BEGIN Extracted data

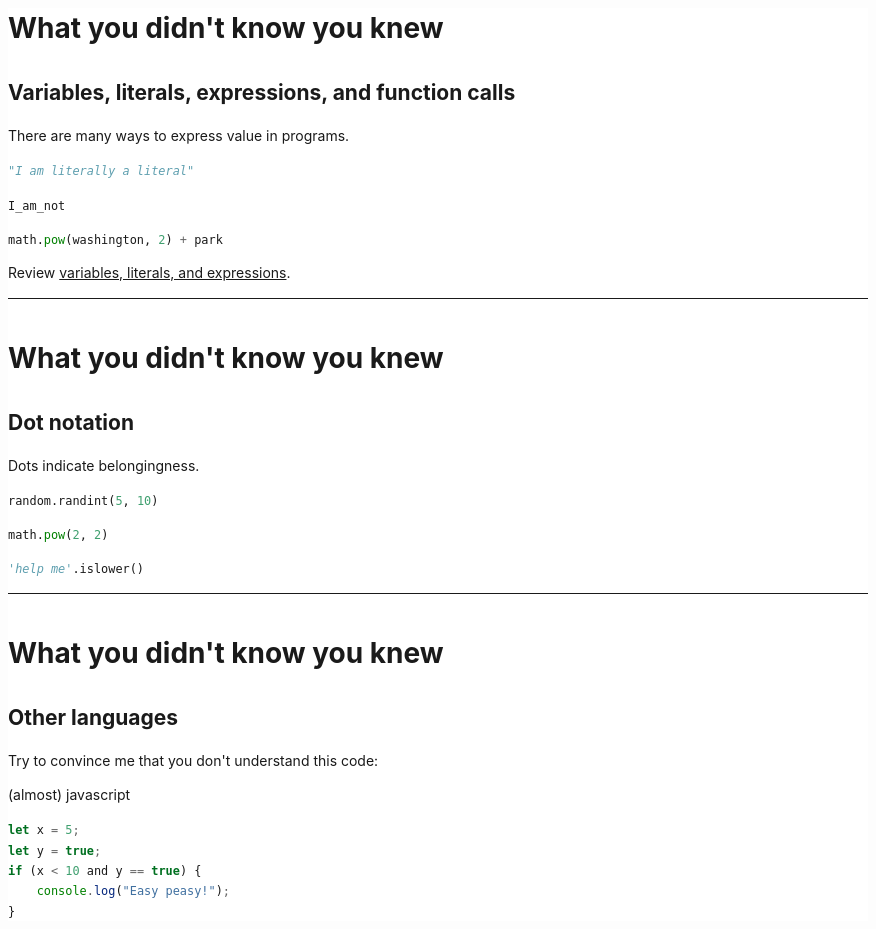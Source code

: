 
# What you didn't know you knew

## Variables, literals, expressions, and function calls

There are many ways to express value in programs.

```python
"I am literally a literal"
```

```python
I_am_not
```

```python
math.pow(washington, 2) + park
```

Review [variables, literals, and expressions](https://knowledge.kitchen/content/courses/intro-to-programming/variables-literals-expressions).

---

# What you didn't know you knew

## Dot notation

Dots indicate belongingness.

```python
random.randint(5, 10)
```

```python
math.pow(2, 2)
```

```python
'help me'.islower()
```

---

# What you didn't know you knew

## Other languages

Try to convince me that you don't understand this code:

(almost) javascript
```javascript
let x = 5;
let y = true;
if (x < 10 and y == true) {
    console.log("Easy peasy!");
}
```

END Extracted data

• About this task:
With the images excluded, output every record verbatim.

• Your response:
Source code

: 
# What you didn't know you knew

## Variables, literals, expressions, and function calls

There are many ways to express value in programs.

```python
"I am literally a literal"
```

```python
I_am_not
```

```python
math.pow(washington, 2) + park
```

Review [variables, literals, and expressions](https://knowledge.kitchen/content/courses/intro-to-programming/variables-literals-expressions).

---

# What you didn't know you knew

## Dot notation

Dots indicate belongingness.

```python
random.randint(5, 10)
```

```python
math.pow(2, 2)
```

```python
'help me'.islower()
```

---

# What you didn't know you knew

## Other languages

Try to convince me that you don't understand this code:

(almost) javascript
```javascript
let x = 5;
let y = true;
if (x < 10 and y == true) {
    console.log("Easy peasy!");
}
```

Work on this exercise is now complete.